AM : La primaire démocrate va déterminer qui sera celui, ou celle, qui va affronter, l’actuel président Donald Trump lors des présidentielles de l’année prochaine. Ils sont 10 à s’affronter ce soir. Ils seront 10 demain. Parmi eux, certains ont déjà de l’avance dans les sondages. Mais tous ont un objectif aujourd’hui : se démarquer. Explications de notre envoyée spéciale Anne Corpet.

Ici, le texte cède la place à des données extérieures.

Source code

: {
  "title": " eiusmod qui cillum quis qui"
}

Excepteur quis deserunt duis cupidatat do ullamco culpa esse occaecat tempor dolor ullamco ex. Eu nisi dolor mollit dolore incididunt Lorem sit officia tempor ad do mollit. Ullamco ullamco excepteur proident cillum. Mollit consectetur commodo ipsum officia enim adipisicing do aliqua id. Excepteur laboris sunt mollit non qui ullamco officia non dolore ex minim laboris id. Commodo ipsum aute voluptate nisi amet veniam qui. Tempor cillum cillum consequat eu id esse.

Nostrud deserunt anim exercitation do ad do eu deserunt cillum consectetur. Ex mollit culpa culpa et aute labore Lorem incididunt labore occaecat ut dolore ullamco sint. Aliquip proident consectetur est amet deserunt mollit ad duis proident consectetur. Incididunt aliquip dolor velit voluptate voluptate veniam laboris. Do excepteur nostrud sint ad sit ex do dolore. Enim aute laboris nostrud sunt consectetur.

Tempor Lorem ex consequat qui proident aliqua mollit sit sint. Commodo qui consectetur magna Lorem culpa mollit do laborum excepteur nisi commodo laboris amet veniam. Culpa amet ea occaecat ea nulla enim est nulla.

Oui jusqu’à présent les candidats ont évité de s’affronter mutuellement. Seul Joe Biden qui fait la course en tête a été critiqué par ses rivaux après une remarque sur les relations courtoises qu’il a entretenues avec des élus ségrégationnistes. Mais jusqu’ici le ton est resté très policé, et la majorité des prétendants se sont contentés de présenter leur programme, de collecter des fonds et surtout de conspuer Donald Trump. Ce soir, et pour la première fois, ils devront tenter de tirer leur épingle du jeu face à leurs concurrents. Il y a en tout 23 candidats à l’investiture démocrate, seule 20 d’entre eux ont été sélectionnés pour ces débats, en fonction de leur place dans les sondages et des sommes qu’ils ont réussi à lever pour leur campagne vous l’avez dit, ils ont été séparés en deux groupes. Ce soir c’est Élisabeth Warren qui occupera le devant de la scène. La sénatrice du Massachusetts, troisième dans les sondages, sera notamment entourée Cory Booker élu afro-Américain du New Jersey et de Beto O Rourke qui a échoué à reprendre un siège de sénateur aux Républicains dans le Texas, mais a fait sensation pendant la campagne des mid terms. Ces candidats sont relativement connus du grand public, ils chercheront à se démarquer, à créer l’événement. Pour les autres participants au débat, il s’agit surtout de capter la lumière, de susciter un intérêt suffisant pour pouvoir rester dans la course. Cela ne sera pas facile, chaque candidat n’aura en tout qu’environ huit minutes pour s’exprimer. Mais ce débat marque dans le camp démocrate la véritable entrée dans la campagne : les 20 prétendants ont encore un an pour se démarquer.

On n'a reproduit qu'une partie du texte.